Yes, of course we all desire this.
But let’s go deeper. What is the deepest desire of your heart? Do you want to “go back?” Or maybe you want to “go forward.”
When I was a young believer, my mentor asked me what the deepest desire of my heart was. This question was too big for me. I could not answer it.
Then she explained. “All things are important – your job, money, health – but they will all pass away. Only Jesus, our Messiah, and our relationship with Him will not pass away. This should be the focus of your heart, mind and life. He should be in the centre of your heart.”
Her words sounded too serious for me at that time. But, after many years of faith, I have never forgotten them. From time to time, I still check myself with the question: What is the deepest desire of my heart? Is it to meet Jesus face to face?
So, now Passover has come to an end. We have remembered that dreadful night in Egypt, the night that is “different from all other nights” when the Angel of Death passed through the land, killing every firstborn of men and animals. On that first Passover, the children of Israel applied the blood of the lamb to their doorposts so that death would pass over them.
Today, our Saviour’s blood saves us from the wrath of God. We have protection, assurance and hope. On the morning after Passover, when the children of Israel came out of their houses the whole land of Egypt was mourning the death of their firstborn. But Israel left as a free nation.
Today, we should remember that our redemption on Calvary is not just for the sake of our own freedom. God gave us freedom from death so that we can tell the whole world about the Saviour, the Redeemer, who died on the cross for them. God wants all people to be saved.
Today, due to the corona virus, the whole world has had to stop. Now is a time to think, to pray and to act. Some preachers say this is “the beginning of the end.” However, we still have time. The Lord hasn’t returned yet!
In the midst of this pandemic, a global “digital revival” is taking place around the world. Many who are isolated and confined to home are tuning into the Internet to find answers to the deepest questions of life. Churches and Messianic congregations are seeing an increase in virtual attendance. Bible studies and prayer meetings have become more active and are growing in attendance via SKYPE and other media platforms. People who had left the faith for some other philosophical movement are returning to Jesus.

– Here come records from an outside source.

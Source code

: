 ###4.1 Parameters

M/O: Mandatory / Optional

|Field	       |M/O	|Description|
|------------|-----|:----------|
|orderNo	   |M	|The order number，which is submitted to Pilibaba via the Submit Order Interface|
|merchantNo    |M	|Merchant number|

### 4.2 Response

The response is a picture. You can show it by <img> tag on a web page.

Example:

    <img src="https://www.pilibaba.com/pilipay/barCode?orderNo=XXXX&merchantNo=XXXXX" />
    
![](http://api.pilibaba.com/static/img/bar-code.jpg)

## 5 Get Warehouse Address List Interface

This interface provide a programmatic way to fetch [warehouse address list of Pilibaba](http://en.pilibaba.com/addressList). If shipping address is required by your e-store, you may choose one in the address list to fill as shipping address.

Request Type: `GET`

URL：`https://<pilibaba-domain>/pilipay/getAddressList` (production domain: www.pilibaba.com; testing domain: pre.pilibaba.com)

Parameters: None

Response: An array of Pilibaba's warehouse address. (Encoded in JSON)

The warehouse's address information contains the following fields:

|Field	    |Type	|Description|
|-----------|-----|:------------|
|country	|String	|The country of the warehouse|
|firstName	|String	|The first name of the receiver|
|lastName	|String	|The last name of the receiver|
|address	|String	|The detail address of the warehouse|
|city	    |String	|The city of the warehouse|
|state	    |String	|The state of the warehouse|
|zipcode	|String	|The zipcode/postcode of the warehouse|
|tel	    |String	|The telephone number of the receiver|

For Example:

And let us remember, COVID-19 cannot harm your soul. It is only dangerous to the body, the temporary part of us.
As Rabbi Sha’ul, the Apostle Paul, said:
I declare to you, brothers and sisters, that flesh and blood cannot inherit the kingdom of God, nor does the perishable inherit the imperishable. Listen, I tell you a mystery: We will not all sleep, but we will all be changed—in a flash, in the twinkling of an eye, at the last trumpet. For the trumpet will sound, the dead will be raised imperishable, and we will be changed. For the perishable must clothe itself with the imperishable, and the mortal with immortality.

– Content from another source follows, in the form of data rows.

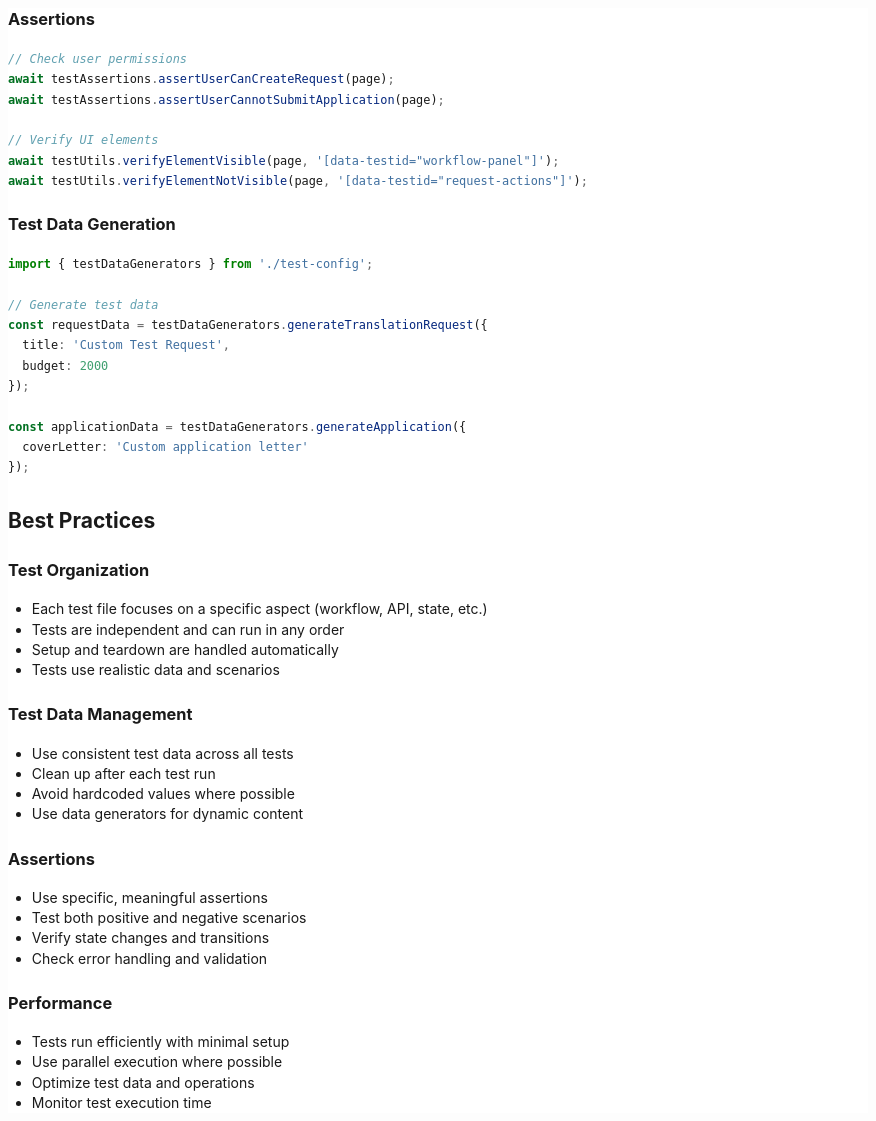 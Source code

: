 ### Assertions
```typescript
// Check user permissions
await testAssertions.assertUserCanCreateRequest(page);
await testAssertions.assertUserCannotSubmitApplication(page);

// Verify UI elements
await testUtils.verifyElementVisible(page, '[data-testid="workflow-panel"]');
await testUtils.verifyElementNotVisible(page, '[data-testid="request-actions"]');
```

### Test Data Generation
```typescript
import { testDataGenerators } from './test-config';

// Generate test data
const requestData = testDataGenerators.generateTranslationRequest({
  title: 'Custom Test Request',
  budget: 2000
});

const applicationData = testDataGenerators.generateApplication({
  coverLetter: 'Custom application letter'
});
```

## Best Practices

### Test Organization
- Each test file focuses on a specific aspect (workflow, API, state, etc.)
- Tests are independent and can run in any order
- Setup and teardown are handled automatically
- Tests use realistic data and scenarios

### Test Data Management
- Use consistent test data across all tests
- Clean up after each test run
- Avoid hardcoded values where possible
- Use data generators for dynamic content

### Assertions
- Use specific, meaningful assertions
- Test both positive and negative scenarios
- Verify state changes and transitions
- Check error handling and validation

### Performance
- Tests run efficiently with minimal setup
- Use parallel execution where possible
- Optimize test data and operations
- Monitor test execution time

When the perishable has been clothed with the imperishable, and the mortal with immortality, then the saying that is written will come true: “Death has been swallowed up in victory.”
“Where, O death, is your victory? Where, O death, is your sting?”

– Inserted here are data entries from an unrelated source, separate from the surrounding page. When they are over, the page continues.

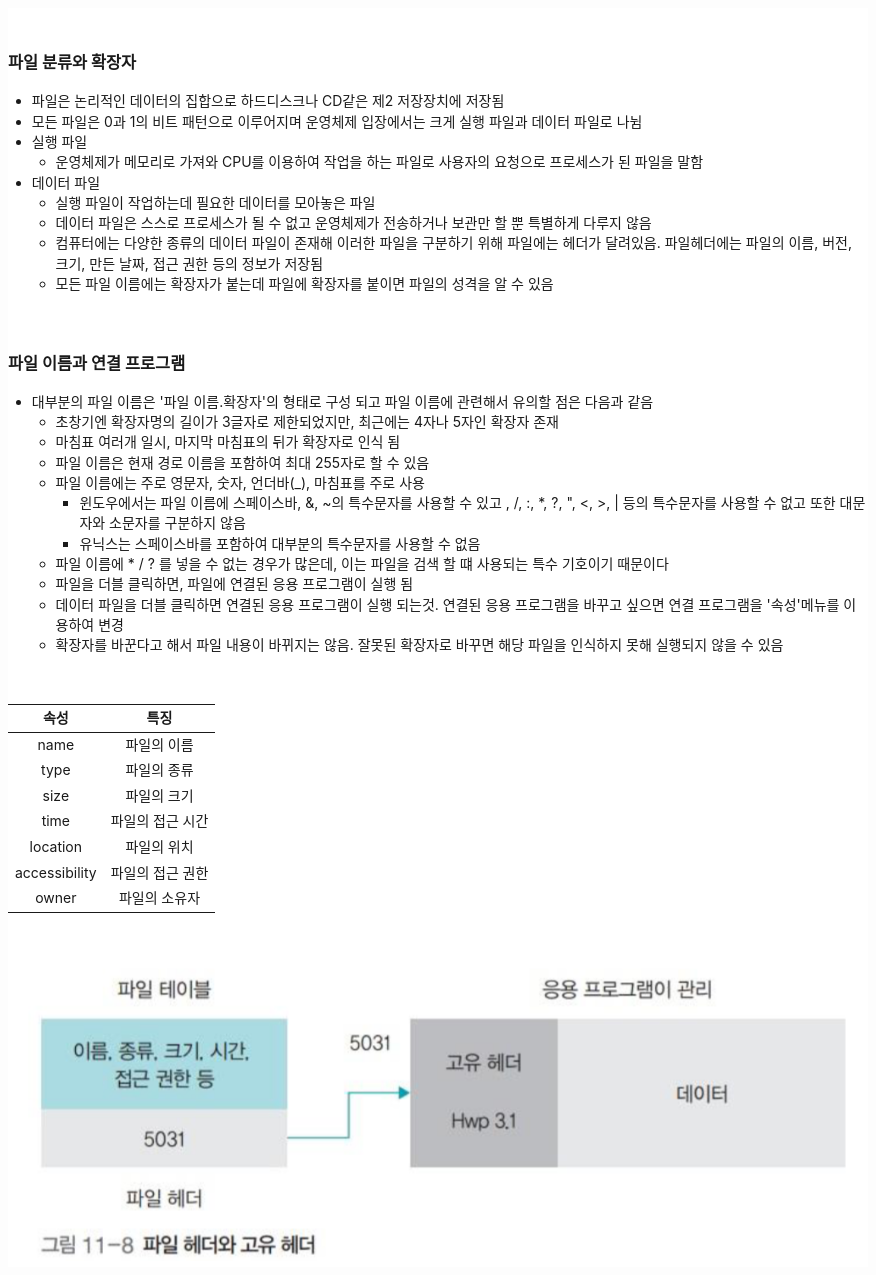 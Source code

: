 <br>

### 파일 분류와 확장자
- 파일은 논리적인 데이터의 집합으로 하드디스크나 CD같은 제2 저장장치에 저장됨
- 모든 파일은 0과 1의 비트 패턴으로 이루어지며 운영체제 입장에서는 크게 실행 파일과 데이터 파일로 나뉨
- 실행 파일
    - 운영체제가 메모리로 가져와 CPU를 이용하여 작업을 하는 파일로 사용자의 요청으로 프로세스가 된 파일을 말함
- 데이터 파일
    - 실행 파일이 작업하는데 필요한 데이터를 모아놓은 파일
    - 데이터 파일은 스스로 프로세스가 될 수 없고 운영체제가 전송하거나 보관만 할 뿐 특별하게 다루지 않음
    - 컴퓨터에는 다양한 종류의 데이터 파일이 존재해 이러한 파일을 구분하기 위해 파일에는 헤더가 달려있음. 파일헤더에는 파일의 이름, 버전, 크기, 만든 날짜, 접근 권한 등의 정보가 저장됨
    - 모든 파일 이름에는 확장자가 붙는데 파일에 확장자를 붙이면 파일의 성격을 알 수 있음

<br>

### 파일 이름과 연결 프로그램
- 대부분의 파일 이름은 '파일 이름.확장자'의 형태로 구성 되고 파일 이름에 관련해서 유의할 점은 다음과 같음
    - 초창기엔 확장자명의 길이가 3글자로 제한되었지만, 최근에는 4자나 5자인 확장자 존재
    - 마침표 여러개 일시, 마지막 마침표의 뒤가 확장자로 인식 됨
    - 파일 이름은 현재 경로 이름을 포함하여 최대 255자로 할 수 있음
    - 파일 이름에는 주로 영문자, 숫자, 언더바(_), 마침표를 주로 사용
        - 윈도우에서는 파일 이름에 스페이스바, &, ~의 특수문자를 사용할 수 있고 \, /, :, *, ?, ", <, >, | 등의 특수문자를 사용할 수 없고 또한 대문자와 소문자를 구분하지 않음
        - 유닉스는 스페이스바를 포함하여 대부분의 특수문자를 사용할 수 없음
    - 파일 이름에 * / ? 를 넣을 수 없는 경우가 많은데, 이는 파일을 검색 할 떄 사용되는 특수 기호이기 때문이다
    - 파일을 더블 클릭하면, 파일에 연결된 응용 프로그램이 실행 됨
    - 데이터 파일을 더블 클릭하면 연결된 응용 프로그램이 실행 되는것. 연결된 응용 프로그램을 바꾸고 싶으면 연결 프로그램을 '속성'메뉴를 이용하여 변경
    - 확장자를 바꾼다고 해서 파일 내용이 바뀌지는 않음. 잘못된 확장자로 바꾸면 해당 파일을 인식하지 못해 실행되지 않을 수 있음

<br>

|속성|특징|
|:---:|:---:|
|name|파일의 이름|
|type|파일의 종류|
|size|파일의 크기|
|time|파일의 접근 시간|
|location|파일의 위치|
|accessibility|파일의 접근 권한|
|owner|파일의 소유자|

<br>

![파일헤더와 고유헤더](./img/File_Header.png)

The sting of death is sin, and the power of sin is the law. But thanks be to God! He gives us the victory through our Lord Jesus Christ. Therefore, my dear brothers and sisters, stand firm. Let nothing move you. Always give yourselves fully to the work of the Lord, because you know that your labour in the Lord is not in vain. (1 Corinthians 15:50-58)
Our times are in God’s hands. Let us use every hour to His glory and may Jesus give us wisdom.